Nella mia esperienza, ci si è limitati, il più delle volte, a spostarsi da una stanza all’altra, per occupare, infine, la capsula di salvataggio.
Tra l’altro, altra differenza importante che ho riscontrato mentre in Nemesis si può anche morire prima della fine del gioco, in Stationfall, ci si trascina fino alla fine, soltanto per fare qualche punto in più degli altri.
A mio avviso, una grande idea, realizzata in modo estremante cavilloso (ci sono svariati regolamenti, ognuno pieno zeppo di regole), che si disperde nel flusso infinito di cose da ricordare e tenere a mente, perdendo così la piacevolezza del gioco.
Concludo la mia carrellata, con l’ultimo gioco provato, tra i cinghialotti,
Woodcraft.
Il gioco ci vede interpretare dei boscaioli, in un bosco fantasy, nel quale le monete sono i mirtilli e i punti sono le ghiande.
Anche in questo caso, parliamo di un gestionale di dadi, che vengono manipolati in modo davvero originale, riuscito e divertente.
Il dado può essere
coltivato e crescere di valore; può essere
accresciuto ma anche
tagliato, trasformandosi in più dadi di valore inferiore o
incollato, trasformando più dadi in un dado solo: questa è la vera peculiarità del gioco.
Altro aspetto ben curato e correttamente inserito è la crescita della falegnameria che aumenta la possibilità di manipolare efficacemente i dadi.
Elementi imprescindibili:
la scelta degli ordini, principale fonte di punti, da opzionare quando davvero possibile eseguirli e il
tracciato reputazione, molto redditizio a fine partita.
Altro aspetto pregevole del gioco è il meccanismo della selezione delle azioni
mediante l’utilizzo della rondella.
Sebbene non particolarmente penalizzante e anzi spesso fonte d’inaspettati bonus, la rondella delle azioni può diventare un’arma strategica importante perché è possibile bloccare le azioni agli altri giocatori.
Alla seconda partita, ho rivalutato l’incidenza sul gioco degli
aiutanti; queste carte devono essere scelte con cura e utilizzate in modo da farle funzionare in modo combinato; occorre, inoltre, scegliere un misto tra quelle che danno immediati vantaggi e quelle che attribuiscono un potere permanente.

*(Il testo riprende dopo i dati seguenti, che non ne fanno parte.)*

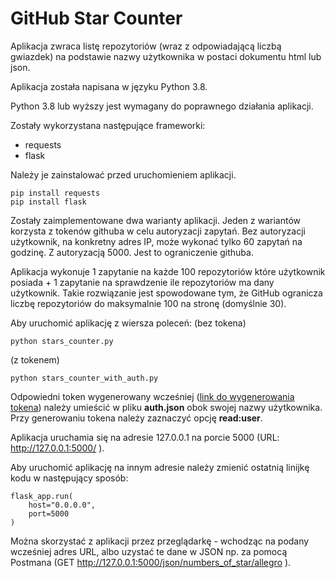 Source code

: # GitHub Star Counter
Aplikacja zwraca listę repozytoriów (wraz z odpowiadającą liczbą gwiazdek) na podstawie nazwy użytkownika w postaci dokumentu html lub json.

Aplikacja została napisana w języku Python 3.8.

Python 3.8 lub wyższy jest wymagany do poprawnego działania aplikacji.

Zostały wykorzystana następujące frameworki:

 - requests
 - flask
 
Należy je zainstalować przed uruchomieniem aplikacji.

    pip install requests
    pip install flask

Zostały zaimplementowane dwa warianty aplikacji. Jeden z wariantów korzysta z tokenów githuba w celu autoryzacji zapytań. Bez autoryzacji użytkownik, na konkretny adres IP, może wykonać tylko 60 zapytań na godzinę. Z autoryzacją 5000. Jest to ograniczenie githuba. 

Aplikacja wykonuje 1 zapytanie na każde 100 repozytoriów które użytkownik posiada + 1 zapytanie na sprawdzenie ile repozytoriów ma dany użytkownik. Takie rozwiązanie jest spowodowane tym, że GitHub ogranicza liczbę repozytoriów do maksymalnie 100 na stronę (domyślnie 30).

Aby uruchomić aplikację z wiersza poleceń:
(bez tokena)

    python stars_counter.py 

(z tokenem)

    python stars_counter_with_auth.py
Odpowiedni token wygenerowany wcześniej ([link do wygenerowania tokena](https://github.com/settings/tokens)) należy umieścić w pliku **auth.json** obok swojej nazwy użytkownika. Przy generowaniu tokena należy zaznaczyć opcję **read:user**. 

Aplikacja uruchamia się na adresie 127.0.0.1 na porcie 5000 (URL: http://127.0.0.1:5000/ ).

Aby uruchomić aplikację na innym adresie należy zmienić ostatnią linijkę kodu w następujący sposób:
  

    flask_app.run(
        host="0.0.0.0",
        port=5000
    )

Można skorzystać z aplikacji przez przeglądarkę - wchodząc na podany wcześniej adres URL, albo uzystać te dane w JSON np. za pomocą Postmana (GET http://127.0.0.1:5000/json/numbers_of_star/allegro ).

Rimangono, comunque, uno degli elementi meno determinanti del gioco, giacché chi ha vinto entrambe le partite non li ha collezionati in gran numero.
Il mini gioco degli attrezzi è incontrollabile e occasionale; non mi sembra che possa essere inserito in una strategia specifica, anche se può dare dei vantaggi istantanei.
Giudizio decisamente positivo per il gioco che si è confermato e, anzi, ha accresciuto la sua piacevolezza nella seconda partita.
La maggiore consapevolezza delle regole mi ha, infatti, permesso di implementare una strategia in modo compiuto, cercando di non ricorrere agli errori della prima partita.
Si tratta, indubbiamente, di uno dei migliori gestionali di dadi che abbia mai provato (l
a sua meccanica di manipolazioni, ribadisco, mi ha catturato appieno), che richiede, certamente, diverse partite per essere pienamente apprezzato ma che lascia la voglia, a ogni partita, di rigiocare per approfondire ulteriori aspetti.
Promosso a pieni voti.
Arriviamo, infine, alla classifica di gradimento tra i pesi massimi:
- il
primo posto è stato combattutissimo ma, alla fine, io continuo a preferire, tra tutti i titoli provati di questa categoria,
Findorff, per la
maggiore semplicità e accessibilità che non incide affatto sulla ottima profondità del gioco;
- il
secondo posto lo prende
Woodcraft, con la sua
meravigliosa meccanica di manipolazione di dadi;
- il terzo posto va a
Tiletum, gioco che
dà molta soddisfazione ma non appare particolarmente originale;
- il
quarto e
ultimo posto va, infine, a
Stationfall, un’idea originale ma dannatamente complicata e poco coinvolgente;
regole, regolette, tanti personaggi, tanti modi di fare punti e azioni; troppo, troppo.